3. Debt-Heavy and Unequal Finance
- About 58% of adaptation finance is in the form of loans, many non-concessional—deepening debt vulnerabilities among developing nations.
- This creates a growing risk of “adaptation debt traps”, undermining the principle of climate justice.
4. Progress and Planning Gaps
- 172 countries have at least one National Adaptation Plan (NAP); however, 36 of them are outdated.
- 1,600+ adaptation actions have been reported globally, primarily in agriculture, water, biodiversity, and infrastructure, but few measure tangible resilience outcomes.
- Small Island Developing States (SIDS) show the highest integration of adaptation into national policies.

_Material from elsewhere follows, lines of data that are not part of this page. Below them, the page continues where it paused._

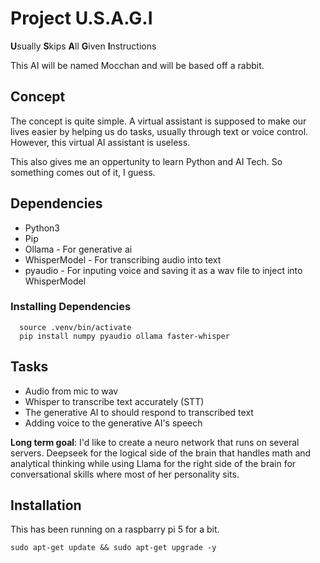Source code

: # Project U.S.A.G.I
**U**sually **S**kips **A**ll **G**iven **I**nstructions

This AI will be named Mocchan and will be based off a rabbit.

## Concept
The concept is quite simple. A virtual assistant is supposed to make our lives easier by helping us do tasks, usually through text or voice control. However, this virtual AI assistant is useless.

This also gives me an oppertunity to learn Python and AI Tech. So something comes out of it, I guess.

## Dependencies
- Python3
- Pip
- Ollama - For generative ai
- WhisperModel - For transcribing audio into text
- pyaudio - For inputing voice and saving it as a wav file to inject into WhisperModel

### Installing Dependencies
  ```
    source .venv/bin/activate
    pip install numpy pyaudio ollama faster-whisper
  ```

## Tasks
- Audio from mic to wav
- Whisper to transcribe text accurately (STT)
- The generative AI to should respond to transcribed text
- Adding voice to the generative AI's speech

**Long term goal**: I'd like to create a neuro network that runs on several servers. Deepseek for the logical side of the brain that handles math and analytical thinking while using Llama for the right side of the brain for conversational skills where most of her personality sits.

## Installation
This has been running on a raspbarry pi 5 for a bit. 

```
sudo apt-get update && sudo apt-get upgrade -y 
```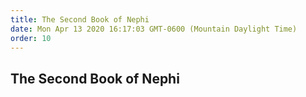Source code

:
```yaml
---
title: The Second Book of Nephi
date: Mon Apr 13 2020 16:17:03 GMT-0600 (Mountain Daylight Time)
order: 10
---
```


## The Second Book of Nephi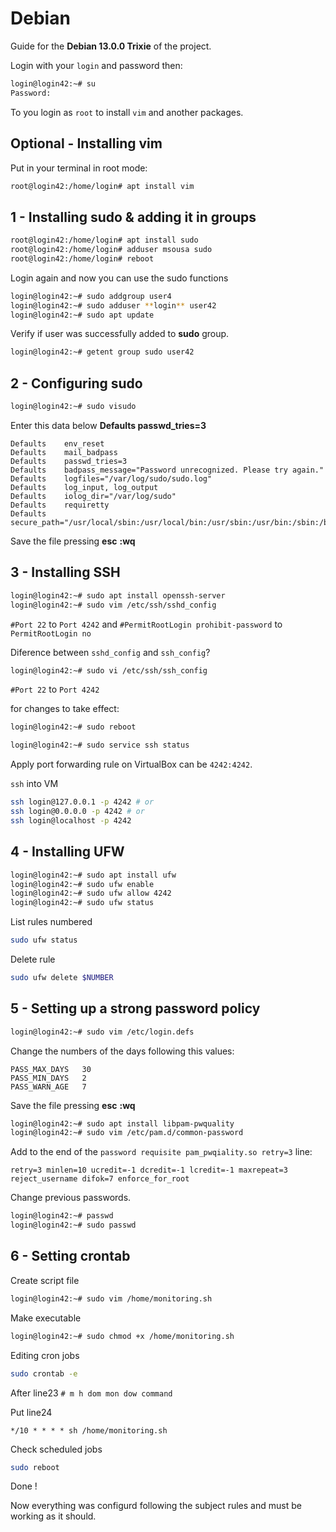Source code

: # Debian

Guide for the **Debian 13.0.0 Trixie** of the project.

Login with your `login` and password then:

```bash
login@login42:~# su
Password:
```
To you login as `root` to install `vim` and another packages.

## Optional - Installing vim

Put in your terminal in root mode:

```bash
root@login42:/home/login# apt install vim
```

## 1 - Installing sudo & adding it in groups

```bash
root@login42:/home/login# apt install sudo
root@login42:/home/login# adduser msousa sudo
root@login42:/home/login# reboot
```
Login again and now you can use the sudo functions

```bash
login@login42:~# sudo addgroup user4
login@login42:~# sudo adduser **login** user42
login@login42:~# sudo apt update
```

Verify if user was successfully added to **sudo** group.

```bash
login@login42:~# getent group sudo user42
```

## 2 - Configuring sudo

```bash
login@login42:~# sudo visudo
```
Enter this data below **Defaults    passwd_tries=3**

```
Defaults	env_reset
Defaults	mail_badpass
Defaults	passwd_tries=3
Defaults	badpass_message="Password unrecognized. Please try again."
Defaults	logfiles="/var/log/sudo/sudo.log"
Defaults	log_input, log_output
Defaults	iolog_dir="/var/log/sudo"
Defaults	requiretty
Defaults	secure_path="/usr/local/sbin:/usr/local/bin:/usr/sbin:/usr/bin:/sbin:/bin:/snap/bin"
```

Save the file pressing **esc** **:wq**

## 3 - Installing SSH

```bash
login@login42:~# sudo apt install openssh-server
login@login42:~# sudo vim /etc/ssh/sshd_config
```

`#Port 22` to `Port 4242` and
`#PermitRootLogin prohibit-password` to `PermitRootLogin no`

Diference between `sshd_config` and `ssh_config`?

```bash
login@login42:~# sudo vi /etc/ssh/ssh_config
```

`#Port 22` to `Port 4242`

for changes to take effect:

```bash
login@login42:~# sudo reboot
```
```bash
login@login42:~# sudo service ssh status
```

Apply port forwarding rule on VirtualBox can be `4242:4242`.

`ssh` into VM

```bash
ssh login@127.0.0.1 -p 4242 # or
ssh login@0.0.0.0 -p 4242 # or
ssh login@localhost -p 4242
```

## 4 - Installing UFW

```bash
login@login42:~# sudo apt install ufw
login@login42:~# sudo ufw enable
login@login42:~# sudo ufw allow 4242
login@login42:~# sudo ufw status
```

List rules numbered

```bash
sudo ufw status
```
Delete rule

```bash
sudo ufw delete $NUMBER
```

## 5 - Setting up a strong password policy

```bash
login@login42:~# sudo vim /etc/login.defs
```
Change the numbers of the days following this values:

```
PASS_MAX_DAYS	30
PASS_MIN_DAYS	2
PASS_WARN_AGE	7
```
Save the file pressing **esc** **:wq**

```bash
login@login42:~# sudo apt install libpam-pwquality
login@login42:~# sudo vim /etc/pam.d/common-password
```

Add to the end of the `password requisite pam_pwqiality.so retry=3` line:

```
retry=3 minlen=10 ucredit=-1 dcredit=-1 lcredit=-1 maxrepeat=3 reject_username difok=7 enforce_for_root
```

Change previous passwords.

```bash
login@login42:~# passwd
login@login42:~# sudo passwd
```

## 6 - Setting crontab

Create script file

```bash
login@login42:~# sudo vim /home/monitoring.sh
```

Make executable

```bash
login@login42:~# sudo chmod +x /home/monitoring.sh
```

Editing cron jobs

```bash
sudo crontab -e
```

After line23 `# m h dom mon dow command`

Put line24

```
*/10 * * * * sh /home/monitoring.sh
```
Check scheduled jobs

```bash
sudo reboot
```
Done !

Now everything was configurd following the subject rules and must be working as it should.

5. Limited Private Sector Role
- The private sector contributes only USD 5 billion annually, despite potential investment capacity up to USD 50 billion with supportive de-risking mechanisms.
- Low engagement is attributed to high risk perceptions and limited blended-finance instruments.
6. Multilateral Fund Support
- Disbursements through the Green Climate Fund (GCF), Global Environment Facility (GEF), and Adaptation Fund reached USD 920 million in 2024—an 86% rise over the previous five-year average, though UNEP warns this may be temporary.
Global Frameworks and Roadmaps
Baku–Belém Roadmap (COP29–COP30)
- Envisions USD 1.3 trillion per year by 2035 in total climate finance.
- Stresses the need for grant-based and concessional instruments rather than debt-heavy finance.
- Aims to align finance, transparency, and adaptation under a “global collective effort” (mutirão global) led by Brazil’s COP30 presidency.
New Collective Quantified Goal (NCQG)
- Proposed USD 300 billion by 2035, but UNEP cautions that it is insufficient and not inflation-adjusted, hence failing to meet real adaptation needs.
India and the Adaptation Gap Report 2025
1. National and Regional Context
- India’s climate strategy now prioritises adaptation-centric policies over mitigation, focusing on resilient agriculture, water systems, and disaster management.
- Frequent heatwaves, floods, and glacial retreats heighten India’s vulnerability, underscoring the need for adaptive investments.
2. Policy and Institutional Response
- India’s National Action Plan on Climate Change (NAPCC) and State Action Plans align with UNEP’s adaptation priorities.
- Initiatives like the International Solar Alliance (ISA), Coalition for Disaster Resilient Infrastructure (CDRI), and LiFE Mission showcase India’s global leadership in climate diplomacy.
3. Financial and Structural Constraints
- India continues to face adaptation investment gaps, relying heavily on concessional and multilateral finance.
- Domestic efforts like the National Adaptation Fund for Climate Change (NAFCC) are under fiscal strain due to limited international flow.
4. Developmental Balancing
- India maintains that development precedes decarbonisation, in line with the principle of Common But Differentiated Responsibilities and Respective Capabilities (CBDR–RC).
- The Economic Survey 2024–25 reiterates that achieving developed-nation status by 2047 is essential before aggressive deep decarbonisation.
- India remains committed to Net Zero by 2070, consistent with its Long-Term Low Emissions Development Strategy (LT-LEDS).